Collected data:
>>>
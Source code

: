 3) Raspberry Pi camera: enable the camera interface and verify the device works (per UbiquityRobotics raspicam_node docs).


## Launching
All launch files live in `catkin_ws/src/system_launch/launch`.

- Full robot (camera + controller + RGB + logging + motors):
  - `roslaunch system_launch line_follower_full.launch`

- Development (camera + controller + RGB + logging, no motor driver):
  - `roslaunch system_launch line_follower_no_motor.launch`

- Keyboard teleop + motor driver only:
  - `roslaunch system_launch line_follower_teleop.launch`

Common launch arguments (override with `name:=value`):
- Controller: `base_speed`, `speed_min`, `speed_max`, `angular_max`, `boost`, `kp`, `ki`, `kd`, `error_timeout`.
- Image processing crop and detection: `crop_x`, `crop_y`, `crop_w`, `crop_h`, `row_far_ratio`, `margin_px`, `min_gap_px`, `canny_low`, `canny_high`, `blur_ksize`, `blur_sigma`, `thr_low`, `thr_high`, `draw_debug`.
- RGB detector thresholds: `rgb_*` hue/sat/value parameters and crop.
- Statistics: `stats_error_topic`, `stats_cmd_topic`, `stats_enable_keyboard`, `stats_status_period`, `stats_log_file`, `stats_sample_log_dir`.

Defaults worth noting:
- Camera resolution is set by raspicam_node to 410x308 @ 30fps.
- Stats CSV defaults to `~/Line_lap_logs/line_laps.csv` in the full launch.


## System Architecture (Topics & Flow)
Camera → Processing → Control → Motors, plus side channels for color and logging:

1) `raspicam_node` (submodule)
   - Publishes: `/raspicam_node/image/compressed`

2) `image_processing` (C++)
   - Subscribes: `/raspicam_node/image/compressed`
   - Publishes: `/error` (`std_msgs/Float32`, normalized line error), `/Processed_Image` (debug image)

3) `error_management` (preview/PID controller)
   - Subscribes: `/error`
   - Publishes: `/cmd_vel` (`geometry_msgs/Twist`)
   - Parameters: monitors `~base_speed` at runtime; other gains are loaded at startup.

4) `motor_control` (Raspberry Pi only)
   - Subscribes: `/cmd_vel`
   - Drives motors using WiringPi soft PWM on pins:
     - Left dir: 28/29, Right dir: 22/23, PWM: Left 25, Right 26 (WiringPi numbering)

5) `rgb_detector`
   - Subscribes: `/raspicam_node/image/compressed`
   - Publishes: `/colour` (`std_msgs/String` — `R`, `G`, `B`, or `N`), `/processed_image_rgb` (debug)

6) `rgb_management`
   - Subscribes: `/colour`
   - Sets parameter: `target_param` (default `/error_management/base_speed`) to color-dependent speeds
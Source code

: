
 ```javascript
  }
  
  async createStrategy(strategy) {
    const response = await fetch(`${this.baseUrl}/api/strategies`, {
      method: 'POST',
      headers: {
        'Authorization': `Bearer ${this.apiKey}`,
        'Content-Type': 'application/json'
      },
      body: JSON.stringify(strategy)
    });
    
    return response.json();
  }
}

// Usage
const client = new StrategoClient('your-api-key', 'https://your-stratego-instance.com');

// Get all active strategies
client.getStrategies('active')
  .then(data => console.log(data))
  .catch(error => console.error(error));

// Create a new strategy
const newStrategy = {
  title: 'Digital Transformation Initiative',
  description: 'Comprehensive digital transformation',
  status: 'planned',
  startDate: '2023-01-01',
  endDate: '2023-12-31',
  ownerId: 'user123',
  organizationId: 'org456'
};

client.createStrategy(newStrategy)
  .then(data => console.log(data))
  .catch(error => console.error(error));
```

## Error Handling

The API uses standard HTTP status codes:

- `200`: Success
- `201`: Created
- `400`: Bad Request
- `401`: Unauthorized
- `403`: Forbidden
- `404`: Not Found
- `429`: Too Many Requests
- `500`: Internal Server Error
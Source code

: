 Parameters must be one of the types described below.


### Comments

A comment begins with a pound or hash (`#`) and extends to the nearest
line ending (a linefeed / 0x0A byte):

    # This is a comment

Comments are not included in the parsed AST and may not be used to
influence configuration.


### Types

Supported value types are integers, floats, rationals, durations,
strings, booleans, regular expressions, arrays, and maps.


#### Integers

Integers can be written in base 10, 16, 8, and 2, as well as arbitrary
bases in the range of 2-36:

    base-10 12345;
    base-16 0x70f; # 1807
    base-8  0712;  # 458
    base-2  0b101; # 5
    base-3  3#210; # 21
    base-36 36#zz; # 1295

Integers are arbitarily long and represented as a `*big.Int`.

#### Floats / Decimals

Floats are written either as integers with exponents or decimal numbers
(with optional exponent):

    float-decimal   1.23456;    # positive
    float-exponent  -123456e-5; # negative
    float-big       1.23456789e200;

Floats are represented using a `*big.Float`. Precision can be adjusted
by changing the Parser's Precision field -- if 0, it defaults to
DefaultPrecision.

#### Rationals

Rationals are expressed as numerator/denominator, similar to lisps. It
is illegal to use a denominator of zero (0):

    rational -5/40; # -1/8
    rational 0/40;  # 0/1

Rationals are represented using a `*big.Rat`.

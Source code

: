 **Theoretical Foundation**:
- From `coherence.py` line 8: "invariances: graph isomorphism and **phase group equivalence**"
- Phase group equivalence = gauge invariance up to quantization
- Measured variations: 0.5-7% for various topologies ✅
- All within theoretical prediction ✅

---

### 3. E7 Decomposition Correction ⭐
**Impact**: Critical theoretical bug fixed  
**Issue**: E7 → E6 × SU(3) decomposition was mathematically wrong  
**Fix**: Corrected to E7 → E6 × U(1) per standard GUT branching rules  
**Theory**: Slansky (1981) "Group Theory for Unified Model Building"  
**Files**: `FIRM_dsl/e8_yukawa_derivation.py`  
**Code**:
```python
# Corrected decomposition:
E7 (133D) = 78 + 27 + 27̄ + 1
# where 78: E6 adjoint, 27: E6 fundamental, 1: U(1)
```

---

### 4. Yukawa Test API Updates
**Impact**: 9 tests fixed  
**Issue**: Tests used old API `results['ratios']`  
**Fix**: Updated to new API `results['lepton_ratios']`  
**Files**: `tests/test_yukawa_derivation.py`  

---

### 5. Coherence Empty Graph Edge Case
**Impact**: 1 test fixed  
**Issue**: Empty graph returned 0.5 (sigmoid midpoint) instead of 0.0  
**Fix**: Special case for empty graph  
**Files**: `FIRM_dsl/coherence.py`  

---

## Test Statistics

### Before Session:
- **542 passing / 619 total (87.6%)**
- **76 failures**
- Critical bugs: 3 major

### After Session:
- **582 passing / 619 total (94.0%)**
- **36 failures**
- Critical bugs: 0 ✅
<<<
All that is wanted is a faithful reproduction of the line above with "influence configuration.", the line with "#### Floats / Decimals", and every line in between.

Task result »
influence configuration.


### Types

Supported value types are integers, floats, rationals, durations,
strings, booleans, regular expressions, arrays, and maps.


#### Integers

Integers can be written in base 10, 16, 8, and 2, as well as arbitrary
bases in the range of 2-36:

    base-10 12345;
    base-16 0x70f; # 1807
    base-8  0712;  # 458
    base-2  0b101; # 5
    base-3  3#210; # 21
    base-36 36#zz; # 1295

Integers are arbitarily long and represented as a `*big.Int`.

#### Floats / Decimals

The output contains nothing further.